WHAT YOU NEED TO DO:
Write out each record below exactly, without pictures.

MATERIAL FOR THE TASK:
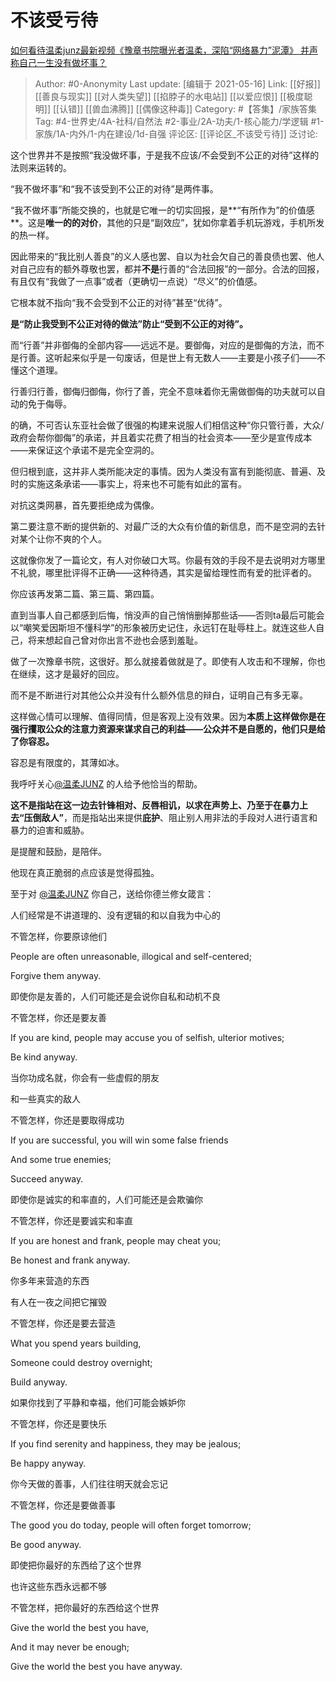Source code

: # 不该受亏待
[如何看待温柔junz最新视频《豫章书院曝光者温柔，深陷“网络暴力”泥潭》 并声称自己一生没有做坏事？](https://www.zhihu.com/question/420450198/answer/1473235622)

> Author: #0-Anonymity
> Last update: [编辑于 2021-05-16]
> Link: [[好报]] [[善良与现实]] [[对人类失望]] [[掐脖子的水电站]] [[以爱应恨]] [[极度聪明]] [[认错]] [[兽血沸腾]] [[偶像这种毒]]
> Category: #【答集】/家族答集
> Tag: #4-世界史/4A-社科/自然法 #2-事业/2A-功夫/1-核心能力/学逻辑 #1-家族/1A-内外/1-内在建设/1d-自强
> 评论区: [[评论区_不该受亏待]]
> 泛讨论:

这个世界并不是按照“我没做坏事，于是我不应该/不会受到不公正的对待”这样的法则来运转的。

“我不做坏事”和“我不该受到不公正的对待”是两件事。

“我不做坏事”所能交换的，也就是它唯一的切实回报，是**“有所作为”的价值感**。这是**唯一的的对价**，其他的只是“副效应”，犹如你拿着手机玩游戏，手机所发的热一样。

因此带来的“我比别人善良”的义人感也罢、自以为社会欠自己的善良债也罢、他人对自己应有的额外尊敬也罢，都并**不是**行善的“合法回报”的一部分。合法的回报，有且仅有“我做了一点事”或者（更确切一点说）“尽义”的价值感。

它根本就不指向“我不会受到不公正的对待”甚至“优待”。

**是“防止我受到不公正对待的做法”防止“受到不公正的对待”。**

而“行善”并非御侮的全部内容——远远不是。要御侮，对应的是御侮的方法，而不是行善。这听起来似乎是一句废话，但是世上有无数人——主要是小孩子们——不懂这个道理。

行善归行善，御侮归御侮，你行了善，完全不意味着你无需做御侮的功夫就可以自动的免于侮辱。

的确，不可否认东亚社会做了很强的构建来说服人们相信这种“你只管行善，大众/政府会帮你御侮”的承诺，并且着实花费了相当的社会资本——至少是宣传成本——来保证这个承诺不是完全空洞的。

但归根到底，这并非人类所能决定的事情。因为人类没有富有到能彻底、普遍、及时的实施这条承诺——事实上，将来也不可能有如此的富有。

对抗这类网暴，首先要拒绝成为偶像。

第二要注意不断的提供新的、对最广泛的大众有价值的新信息，而不是空洞的去针对某个让你不爽的个人。

这就像你发了一篇论文，有人对你破口大骂。你最有效的手段不是去说明对方哪里不礼貌，哪里批评得不正确——这种待遇，其实是留给理性而有爱的批评者的。

你应该再发第二篇、第三篇、第四篇。

直到当事人自己都感到后悔，悄没声的自己悄悄删掉那些话——否则ta最后可能会以“嘲笑爱因斯坦不懂科学”的形象被历史记住，永远钉在耻辱柱上。就连这些人自己，将来想起自己曾对你出言不逊也会感到羞耻。

做了一次豫章书院，这很好。那么就接着做就是了。即使有人攻击和不理解，你也在继续，这才是最好的回应。

而不是不断进行对其他公众并没有什么额外信息的辩白，证明自己有多无辜。

这样做心情可以理解、值得同情，但是客观上没有效果。因为**本质上这样做你是在强行攫取公众的注意力资源来谋求自己的利益——公众并不是自愿的，他们只是给了你容忍。**

容忍是有限度的，其薄如冰。

我呼吁关心[@温柔JUNZ](https://www.zhihu.com/people/d6de344dc01320b03f17460d51980016) 的人给予他恰当的帮助。

**这不是指站在这一边去针锋相对、反唇相讥，以求在声势上、乃至于在暴力上去“压倒敌人”**，而是指站出来提供**庇护**、阻止别人用非法的手段对人进行语言和暴力的迫害和威胁。

是提醒和鼓励，是陪伴。

他现在真正脆弱的点应该是觉得孤独。

至于对 [@温柔JUNZ](https://www.zhihu.com/people/d6de344dc01320b03f17460d51980016) 你自己，送给你德兰修女箴言：

人们经常是不讲道理的、没有逻辑的和以自我为中心的

不管怎样，你要原谅他们

People are often unreasonable, illogical and self-centered;

Forgive them anyway.

即使你是友善的，人们可能还是会说你自私和动机不良

不管怎样，你还是要友善

If you are kind, people may accuse you of selfish, ulterior motives;

Be kind anyway.

当你功成名就，你会有一些虚假的朋友

和一些真实的敌人

不管怎样，你还是要取得成功

If you are successful, you will win some false friends

And some true enemies;

Succeed anyway.

即使你是诚实的和率直的，人们可能还是会欺骗你

不管怎样，你还是要诚实和率直

If you are honest and frank, people may cheat you;

Be honest and frank anyway.

你多年来营造的东西

有人在一夜之间把它摧毁

不管怎样，你还是要去营造

What you spend years building,

Someone could destroy overnight;

Build anyway.

如果你找到了平静和幸福，他们可能会嫉妒你

不管怎样，你还是要快乐

If you find serenity and happiness, they may be jealous;

Be happy anyway.

你今天做的善事，人们往往明天就会忘记

不管怎样，你还是要做善事

The good you do today, people will often forget tomorrow;

Be good anyway.

即使把你最好的东西给了这个世界

也许这些东西永远都不够

不管怎样，把你最好的东西给这个世界

Give the world the best you have,

And it may never be enough;

Give the world the best you have anyway.
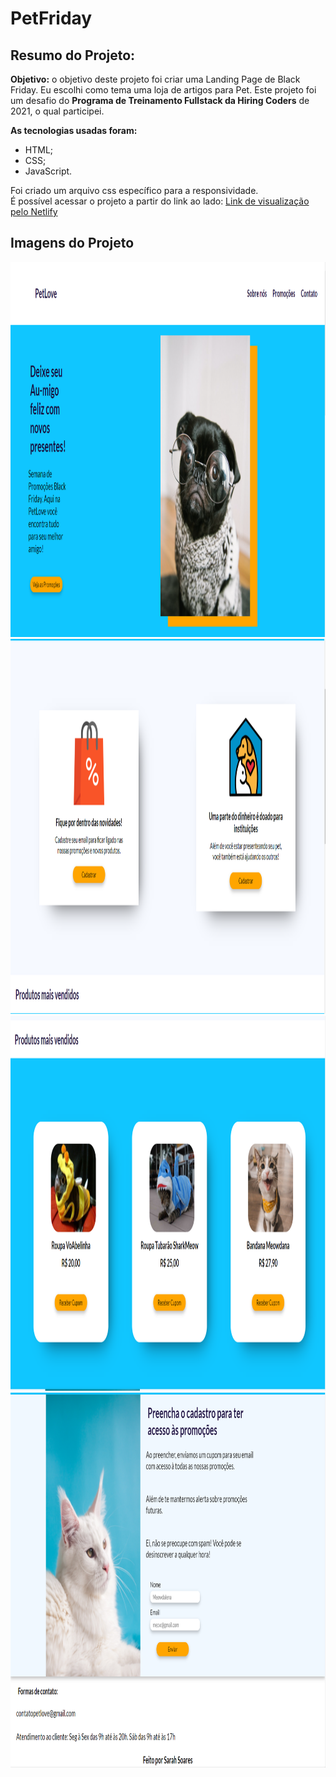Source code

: # PetFriday

## Resumo do Projeto:

**Objetivo:** o objetivo deste projeto foi criar uma Landing Page de Black Friday. Eu escolhi como tema uma loja de artigos para Pet. Este projeto foi um desafio do **Programa de Treinamento Fullstack da Hiring Coders** de 2021, o qual participei.

<b> As tecnologias usadas foram: </b> 
- HTML;
- CSS;
- JavaScript. 

Foi criado um arquivo css específico para a responsividade. <br>
É possível acessar o projeto a partir do link ao lado:
<a href="https://competent-sammet-84df74.netlify.app/" target="_blank"> Link de visualização pelo Netlify </a>

## Imagens do Projeto
 
<img src="https://github.com/sarahsoaressilva/PetFriday/blob/main/img_demostrativas/heading.PNG?raw=true" width="1000" height="600">
<img src="https://github.com/sarahsoaressilva/PetFriday/blob/main/img_demostrativas/middle.PNG?raw=true" width="1000" height="600">
<img src="https://github.com/sarahsoaressilva/PetFriday/blob/main/img_demostrativas/products.PNG?raw=true" width="1000" height="600">
<img src="https://github.com/sarahsoaressilva/PetFriday/blob/main/img_demostrativas/end.PNG?raw=true" width="1000" height="600">
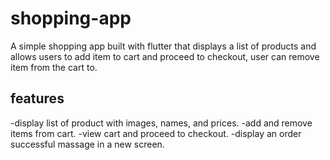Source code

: # shopping-app

A simple shopping app built with flutter that displays a list of products and allows users to add item to cart and proceed to checkout, user can remove item from the cart to.

## features

-display list of product with images, names, and prices.
-add and remove items from cart.
-view cart and proceed to checkout.
-display an order successful massage in a new screen.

REPLY:
Source code

: # 不该受亏待
[如何看待温柔junz最新视频《豫章书院曝光者温柔，深陷“网络暴力”泥潭》 并声称自己一生没有做坏事？](https://www.zhihu.com/question/420450198/answer/1473235622)

> Author: #0-Anonymity
> Last update: [编辑于 2021-05-16]
> Link: [[好报]] [[善良与现实]] [[对人类失望]] [[掐脖子的水电站]] [[以爱应恨]] [[极度聪明]] [[认错]] [[兽血沸腾]] [[偶像这种毒]]
> Category: #【答集】/家族答集
> Tag: #4-世界史/4A-社科/自然法 #2-事业/2A-功夫/1-核心能力/学逻辑 #1-家族/1A-内外/1-内在建设/1d-自强
> 评论区: [[评论区_不该受亏待]]
> 泛讨论:

这个世界并不是按照“我没做坏事，于是我不应该/不会受到不公正的对待”这样的法则来运转的。

“我不做坏事”和“我不该受到不公正的对待”是两件事。

“我不做坏事”所能交换的，也就是它唯一的切实回报，是**“有所作为”的价值感**。这是**唯一的的对价**，其他的只是“副效应”，犹如你拿着手机玩游戏，手机所发的热一样。

因此带来的“我比别人善良”的义人感也罢、自以为社会欠自己的善良债也罢、他人对自己应有的额外尊敬也罢，都并**不是**行善的“合法回报”的一部分。合法的回报，有且仅有“我做了一点事”或者（更确切一点说）“尽义”的价值感。

它根本就不指向“我不会受到不公正的对待”甚至“优待”。

**是“防止我受到不公正对待的做法”防止“受到不公正的对待”。**

而“行善”并非御侮的全部内容——远远不是。要御侮，对应的是御侮的方法，而不是行善。这听起来似乎是一句废话，但是世上有无数人——主要是小孩子们——不懂这个道理。

行善归行善，御侮归御侮，你行了善，完全不意味着你无需做御侮的功夫就可以自动的免于侮辱。

的确，不可否认东亚社会做了很强的构建来说服人们相信这种“你只管行善，大众/政府会帮你御侮”的承诺，并且着实花费了相当的社会资本——至少是宣传成本——来保证这个承诺不是完全空洞的。

但归根到底，这并非人类所能决定的事情。因为人类没有富有到能彻底、普遍、及时的实施这条承诺——事实上，将来也不可能有如此的富有。

对抗这类网暴，首先要拒绝成为偶像。

第二要注意不断的提供新的、对最广泛的大众有价值的新信息，而不是空洞的去针对某个让你不爽的个人。

这就像你发了一篇论文，有人对你破口大骂。你最有效的手段不是去说明对方哪里不礼貌，哪里批评得不正确——这种待遇，其实是留给理性而有爱的批评者的。

你应该再发第二篇、第三篇、第四篇。

直到当事人自己都感到后悔，悄没声的自己悄悄删掉那些话——否则ta最后可能会以“嘲笑爱因斯坦不懂科学”的形象被历史记住，永远钉在耻辱柱上。就连这些人自己，将来想起自己曾对你出言不逊也会感到羞耻。

做了一次豫章书院，这很好。那么就接着做就是了。即使有人攻击和不理解，你也在继续，这才是最好的回应。

而不是不断进行对其他公众并没有什么额外信息的辩白，证明自己有多无辜。

这样做心情可以理解、值得同情，但是客观上没有效果。因为**本质上这样做你是在强行攫取公众的注意力资源来谋求自己的利益——公众并不是自愿的，他们只是给了你容忍。**

容忍是有限度的，其薄如冰。

我呼吁关心[@温柔JUNZ](https://www.zhihu.com/people/d6de344dc01320b03f17460d51980016) 的人给予他恰当的帮助。

**这不是指站在这一边去针锋相对、反唇相讥，以求在声势上、乃至于在暴力上去“压倒敌人”**，而是指站出来提供**庇护**、阻止别人用非法的手段对人进行语言和暴力的迫害和威胁。

是提醒和鼓励，是陪伴。

他现在真正脆弱的点应该是觉得孤独。

至于对 [@温柔JUNZ](https://www.zhihu.com/people/d6de344dc01320b03f17460d51980016) 你自己，送给你德兰修女箴言：

人们经常是不讲道理的、没有逻辑的和以自我为中心的

不管怎样，你要原谅他们

People are often unreasonable, illogical and self-centered;

Forgive them anyway.

即使你是友善的，人们可能还是会说你自私和动机不良

不管怎样，你还是要友善

If you are kind, people may accuse you of selfish, ulterior motives;

Be kind anyway.

当你功成名就，你会有一些虚假的朋友

和一些真实的敌人

不管怎样，你还是要取得成功

If you are successful, you will win some false friends

And some true enemies;

Succeed anyway.

即使你是诚实的和率直的，人们可能还是会欺骗你

不管怎样，你还是要诚实和率直

If you are honest and frank, people may cheat you;

Be honest and frank anyway.

你多年来营造的东西

有人在一夜之间把它摧毁

不管怎样，你还是要去营造

What you spend years building,

Someone could destroy overnight;

Build anyway.

如果你找到了平静和幸福，他们可能会嫉妒你

不管怎样，你还是要快乐

If you find serenity and happiness, they may be jealous;

Be happy anyway.

你今天做的善事，人们往往明天就会忘记

不管怎样，你还是要做善事

The good you do today, people will often forget tomorrow;

Be good anyway.

即使把你最好的东西给了这个世界

也许这些东西永远都不够

不管怎样，把你最好的东西给这个世界

Give the world the best you have,

And it may never be enough;

Give the world the best you have anyway.
Source code

: # PetFriday

## Resumo do Projeto:

**Objetivo:** o objetivo deste projeto foi criar uma Landing Page de Black Friday. Eu escolhi como tema uma loja de artigos para Pet. Este projeto foi um desafio do **Programa de Treinamento Fullstack da Hiring Coders** de 2021, o qual participei.

<b> As tecnologias usadas foram: </b> 
- HTML;
- CSS;
- JavaScript. 

Foi criado um arquivo css específico para a responsividade. <br>
É possível acessar o projeto a partir do link ao lado:
<a href="https://competent-sammet-84df74.netlify.app/" target="_blank"> Link de visualização pelo Netlify </a>

## Imagens do Projeto
 
<img src="https://github.com/sarahsoaressilva/PetFriday/blob/main/img_demostrativas/heading.PNG?raw=true" width="1000" height="600">
<img src="https://github.com/sarahsoaressilva/PetFriday/blob/main/img_demostrativas/middle.PNG?raw=true" width="1000" height="600">
<img src="https://github.com/sarahsoaressilva/PetFriday/blob/main/img_demostrativas/products.PNG?raw=true" width="1000" height="600">
<img src="https://github.com/sarahsoaressilva/PetFriday/blob/main/img_demostrativas/end.PNG?raw=true" width="1000" height="600">
Source code

: # shopping-app

A simple shopping app built with flutter that displays a list of products and allows users to add item to cart and proceed to checkout, user can remove item from the cart to.

## features

-display list of product with images, names, and prices.
-add and remove items from cart.
-view cart and proceed to checkout.
-display an order successful massage in a new screen.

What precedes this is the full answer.